__Entries shown__:
= Beginning of Section =

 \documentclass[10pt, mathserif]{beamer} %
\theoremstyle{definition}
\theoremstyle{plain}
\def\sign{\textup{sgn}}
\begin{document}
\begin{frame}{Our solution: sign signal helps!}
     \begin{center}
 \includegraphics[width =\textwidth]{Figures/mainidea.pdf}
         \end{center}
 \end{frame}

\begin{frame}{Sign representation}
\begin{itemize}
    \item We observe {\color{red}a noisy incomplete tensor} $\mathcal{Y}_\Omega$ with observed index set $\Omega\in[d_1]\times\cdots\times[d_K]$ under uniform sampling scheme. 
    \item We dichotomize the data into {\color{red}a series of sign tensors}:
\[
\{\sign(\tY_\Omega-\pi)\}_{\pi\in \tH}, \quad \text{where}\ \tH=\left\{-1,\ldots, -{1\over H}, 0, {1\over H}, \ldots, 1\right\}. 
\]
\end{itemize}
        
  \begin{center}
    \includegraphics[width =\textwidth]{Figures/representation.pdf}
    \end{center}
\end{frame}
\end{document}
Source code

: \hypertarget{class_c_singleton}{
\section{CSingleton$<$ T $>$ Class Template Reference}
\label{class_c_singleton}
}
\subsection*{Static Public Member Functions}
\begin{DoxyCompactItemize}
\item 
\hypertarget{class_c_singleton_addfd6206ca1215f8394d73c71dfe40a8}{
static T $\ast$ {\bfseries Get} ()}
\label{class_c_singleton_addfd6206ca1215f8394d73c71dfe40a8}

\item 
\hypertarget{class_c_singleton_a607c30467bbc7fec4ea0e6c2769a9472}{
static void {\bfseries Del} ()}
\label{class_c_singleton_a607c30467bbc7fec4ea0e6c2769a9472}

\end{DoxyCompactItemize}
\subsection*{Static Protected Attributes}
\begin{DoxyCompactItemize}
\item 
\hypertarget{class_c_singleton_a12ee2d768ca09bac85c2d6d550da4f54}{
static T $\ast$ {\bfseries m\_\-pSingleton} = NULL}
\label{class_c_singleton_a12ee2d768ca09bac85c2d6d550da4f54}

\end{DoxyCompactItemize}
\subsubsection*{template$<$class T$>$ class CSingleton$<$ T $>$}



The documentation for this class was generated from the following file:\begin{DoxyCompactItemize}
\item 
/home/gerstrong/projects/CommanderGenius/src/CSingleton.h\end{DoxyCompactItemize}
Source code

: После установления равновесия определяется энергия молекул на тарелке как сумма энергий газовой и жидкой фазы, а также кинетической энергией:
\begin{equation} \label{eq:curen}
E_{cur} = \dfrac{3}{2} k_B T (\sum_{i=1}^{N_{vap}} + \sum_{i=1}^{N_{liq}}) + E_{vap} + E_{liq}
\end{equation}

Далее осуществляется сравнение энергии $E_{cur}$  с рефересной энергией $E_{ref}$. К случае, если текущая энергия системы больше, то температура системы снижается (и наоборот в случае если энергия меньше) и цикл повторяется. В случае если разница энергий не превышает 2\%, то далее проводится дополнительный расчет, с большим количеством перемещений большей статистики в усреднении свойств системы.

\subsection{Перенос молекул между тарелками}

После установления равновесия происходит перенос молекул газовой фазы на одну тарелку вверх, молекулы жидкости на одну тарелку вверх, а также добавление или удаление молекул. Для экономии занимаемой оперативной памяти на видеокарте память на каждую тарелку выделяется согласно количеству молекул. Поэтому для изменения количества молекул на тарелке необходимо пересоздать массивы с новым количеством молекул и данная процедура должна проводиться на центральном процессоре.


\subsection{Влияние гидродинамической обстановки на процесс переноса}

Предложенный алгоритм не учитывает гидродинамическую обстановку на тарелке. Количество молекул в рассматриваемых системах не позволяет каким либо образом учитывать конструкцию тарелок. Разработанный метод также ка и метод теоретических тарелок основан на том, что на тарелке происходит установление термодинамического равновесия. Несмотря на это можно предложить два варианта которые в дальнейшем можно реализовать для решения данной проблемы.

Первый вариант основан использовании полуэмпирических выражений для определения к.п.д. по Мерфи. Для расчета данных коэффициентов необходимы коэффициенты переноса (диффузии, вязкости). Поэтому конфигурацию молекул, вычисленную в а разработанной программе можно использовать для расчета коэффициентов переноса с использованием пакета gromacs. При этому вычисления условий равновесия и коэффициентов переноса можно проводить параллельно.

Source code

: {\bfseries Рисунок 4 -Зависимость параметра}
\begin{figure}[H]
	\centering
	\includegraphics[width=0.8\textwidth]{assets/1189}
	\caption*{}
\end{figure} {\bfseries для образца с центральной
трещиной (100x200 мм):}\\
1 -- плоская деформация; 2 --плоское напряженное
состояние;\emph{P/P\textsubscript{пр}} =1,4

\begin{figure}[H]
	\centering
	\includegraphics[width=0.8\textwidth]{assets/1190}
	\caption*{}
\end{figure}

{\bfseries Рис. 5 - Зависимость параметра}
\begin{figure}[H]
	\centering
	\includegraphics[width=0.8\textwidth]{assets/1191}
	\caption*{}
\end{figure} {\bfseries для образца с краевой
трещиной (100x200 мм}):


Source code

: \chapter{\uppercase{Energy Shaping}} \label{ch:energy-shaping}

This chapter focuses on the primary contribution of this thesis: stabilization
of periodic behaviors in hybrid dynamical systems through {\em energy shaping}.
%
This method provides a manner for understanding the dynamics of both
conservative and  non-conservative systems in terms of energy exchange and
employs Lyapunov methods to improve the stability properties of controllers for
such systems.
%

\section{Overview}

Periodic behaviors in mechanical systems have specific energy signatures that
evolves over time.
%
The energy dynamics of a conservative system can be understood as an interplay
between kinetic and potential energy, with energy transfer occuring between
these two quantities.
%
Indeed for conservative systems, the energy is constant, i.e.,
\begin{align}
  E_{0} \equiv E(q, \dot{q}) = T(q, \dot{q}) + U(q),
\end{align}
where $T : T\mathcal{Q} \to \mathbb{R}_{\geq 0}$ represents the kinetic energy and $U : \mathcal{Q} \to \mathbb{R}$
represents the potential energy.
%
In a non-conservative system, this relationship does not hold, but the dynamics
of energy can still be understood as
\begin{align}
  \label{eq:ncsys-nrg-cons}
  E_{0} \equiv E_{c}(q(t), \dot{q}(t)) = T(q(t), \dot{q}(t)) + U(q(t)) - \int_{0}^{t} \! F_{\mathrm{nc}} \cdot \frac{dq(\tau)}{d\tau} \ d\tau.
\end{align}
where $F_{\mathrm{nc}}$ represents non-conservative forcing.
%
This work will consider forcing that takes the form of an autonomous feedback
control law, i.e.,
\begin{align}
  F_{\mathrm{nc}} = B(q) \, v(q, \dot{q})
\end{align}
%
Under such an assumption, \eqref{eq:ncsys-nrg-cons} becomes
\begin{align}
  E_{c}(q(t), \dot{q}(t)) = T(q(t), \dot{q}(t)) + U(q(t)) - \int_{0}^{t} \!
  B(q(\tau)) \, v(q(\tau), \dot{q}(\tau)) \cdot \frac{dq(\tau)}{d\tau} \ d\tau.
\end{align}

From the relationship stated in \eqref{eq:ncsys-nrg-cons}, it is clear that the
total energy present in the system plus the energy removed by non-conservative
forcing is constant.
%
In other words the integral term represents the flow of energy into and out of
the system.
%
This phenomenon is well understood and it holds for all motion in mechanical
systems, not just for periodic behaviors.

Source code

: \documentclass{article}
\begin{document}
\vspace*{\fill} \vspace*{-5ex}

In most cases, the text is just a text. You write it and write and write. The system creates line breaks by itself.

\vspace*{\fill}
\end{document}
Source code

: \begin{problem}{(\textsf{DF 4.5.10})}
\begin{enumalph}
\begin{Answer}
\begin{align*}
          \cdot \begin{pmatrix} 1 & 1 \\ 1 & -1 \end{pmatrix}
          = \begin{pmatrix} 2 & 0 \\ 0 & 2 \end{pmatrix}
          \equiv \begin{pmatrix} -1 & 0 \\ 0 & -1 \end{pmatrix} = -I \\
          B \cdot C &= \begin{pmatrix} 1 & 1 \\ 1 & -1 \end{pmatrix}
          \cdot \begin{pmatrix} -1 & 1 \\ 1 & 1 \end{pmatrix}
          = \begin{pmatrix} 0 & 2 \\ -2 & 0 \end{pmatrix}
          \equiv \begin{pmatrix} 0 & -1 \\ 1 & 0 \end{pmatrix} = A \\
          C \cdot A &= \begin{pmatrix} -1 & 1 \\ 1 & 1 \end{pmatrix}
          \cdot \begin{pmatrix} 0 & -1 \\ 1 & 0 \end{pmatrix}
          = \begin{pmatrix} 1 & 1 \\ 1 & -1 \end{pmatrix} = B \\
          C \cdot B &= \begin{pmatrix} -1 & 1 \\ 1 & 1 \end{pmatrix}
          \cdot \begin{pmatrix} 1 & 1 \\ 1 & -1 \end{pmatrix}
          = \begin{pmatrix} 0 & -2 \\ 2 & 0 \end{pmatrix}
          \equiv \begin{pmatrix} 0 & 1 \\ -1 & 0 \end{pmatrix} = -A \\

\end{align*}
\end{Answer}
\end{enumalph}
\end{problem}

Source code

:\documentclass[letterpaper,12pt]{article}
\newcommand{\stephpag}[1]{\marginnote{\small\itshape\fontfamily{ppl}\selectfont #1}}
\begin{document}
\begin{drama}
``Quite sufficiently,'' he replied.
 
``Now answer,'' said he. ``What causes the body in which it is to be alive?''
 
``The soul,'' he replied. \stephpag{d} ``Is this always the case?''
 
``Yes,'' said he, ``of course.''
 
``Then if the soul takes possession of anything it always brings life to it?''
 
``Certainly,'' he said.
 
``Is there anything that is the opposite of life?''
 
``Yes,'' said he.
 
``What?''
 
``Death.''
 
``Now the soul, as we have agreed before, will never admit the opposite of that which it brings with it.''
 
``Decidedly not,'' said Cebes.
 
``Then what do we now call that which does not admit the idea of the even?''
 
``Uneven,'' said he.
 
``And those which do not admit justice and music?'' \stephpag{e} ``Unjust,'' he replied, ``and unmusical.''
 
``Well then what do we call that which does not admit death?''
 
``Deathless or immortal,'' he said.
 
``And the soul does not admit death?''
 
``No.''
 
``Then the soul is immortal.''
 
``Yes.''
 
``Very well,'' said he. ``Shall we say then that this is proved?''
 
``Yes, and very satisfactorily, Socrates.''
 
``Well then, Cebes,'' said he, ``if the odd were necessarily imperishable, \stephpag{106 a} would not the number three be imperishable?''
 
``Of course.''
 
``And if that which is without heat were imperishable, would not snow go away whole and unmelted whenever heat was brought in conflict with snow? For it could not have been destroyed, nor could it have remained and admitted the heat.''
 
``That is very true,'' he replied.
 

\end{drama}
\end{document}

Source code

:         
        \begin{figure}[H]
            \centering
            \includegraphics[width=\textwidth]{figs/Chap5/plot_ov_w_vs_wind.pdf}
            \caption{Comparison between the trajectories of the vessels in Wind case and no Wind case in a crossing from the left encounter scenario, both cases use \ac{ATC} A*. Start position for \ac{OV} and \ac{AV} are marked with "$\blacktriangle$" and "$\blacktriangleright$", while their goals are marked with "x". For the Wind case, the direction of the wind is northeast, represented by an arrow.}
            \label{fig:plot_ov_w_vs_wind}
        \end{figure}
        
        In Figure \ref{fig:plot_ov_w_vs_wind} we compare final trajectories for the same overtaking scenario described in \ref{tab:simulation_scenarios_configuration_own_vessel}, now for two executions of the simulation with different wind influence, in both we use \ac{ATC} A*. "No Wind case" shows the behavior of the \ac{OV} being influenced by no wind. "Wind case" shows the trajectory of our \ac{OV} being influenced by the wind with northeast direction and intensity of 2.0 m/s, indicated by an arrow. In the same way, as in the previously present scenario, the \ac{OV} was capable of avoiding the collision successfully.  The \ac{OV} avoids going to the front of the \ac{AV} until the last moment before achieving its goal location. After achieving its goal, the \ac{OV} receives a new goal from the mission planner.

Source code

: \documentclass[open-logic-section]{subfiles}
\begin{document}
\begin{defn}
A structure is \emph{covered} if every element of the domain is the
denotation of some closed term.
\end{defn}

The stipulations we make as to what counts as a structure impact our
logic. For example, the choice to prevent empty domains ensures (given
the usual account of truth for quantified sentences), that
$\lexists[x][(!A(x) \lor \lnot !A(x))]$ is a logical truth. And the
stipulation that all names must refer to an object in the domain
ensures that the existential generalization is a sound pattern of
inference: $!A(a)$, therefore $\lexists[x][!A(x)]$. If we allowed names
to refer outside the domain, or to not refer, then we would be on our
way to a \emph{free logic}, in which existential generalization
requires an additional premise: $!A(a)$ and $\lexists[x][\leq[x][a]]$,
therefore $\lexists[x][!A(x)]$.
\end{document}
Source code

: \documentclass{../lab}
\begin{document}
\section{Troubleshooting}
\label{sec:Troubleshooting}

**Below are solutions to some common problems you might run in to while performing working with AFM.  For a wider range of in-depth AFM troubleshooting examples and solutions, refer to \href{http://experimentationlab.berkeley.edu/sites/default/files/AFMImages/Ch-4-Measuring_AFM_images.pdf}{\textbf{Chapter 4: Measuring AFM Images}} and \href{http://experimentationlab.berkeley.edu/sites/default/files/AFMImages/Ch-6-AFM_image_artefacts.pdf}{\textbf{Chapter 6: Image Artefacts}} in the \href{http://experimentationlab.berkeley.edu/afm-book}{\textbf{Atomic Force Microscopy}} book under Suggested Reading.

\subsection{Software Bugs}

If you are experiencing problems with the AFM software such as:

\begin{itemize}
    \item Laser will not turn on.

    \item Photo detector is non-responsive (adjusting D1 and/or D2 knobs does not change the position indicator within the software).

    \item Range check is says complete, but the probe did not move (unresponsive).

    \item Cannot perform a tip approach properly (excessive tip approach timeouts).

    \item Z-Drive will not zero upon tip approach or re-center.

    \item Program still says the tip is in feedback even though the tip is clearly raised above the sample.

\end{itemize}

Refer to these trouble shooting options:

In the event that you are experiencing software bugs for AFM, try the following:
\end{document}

= End of Section =

__What you have to do__: Look through the records above for the word "where" and state how many lines contain it, giving the number alone.

__Result of the exercise__: 3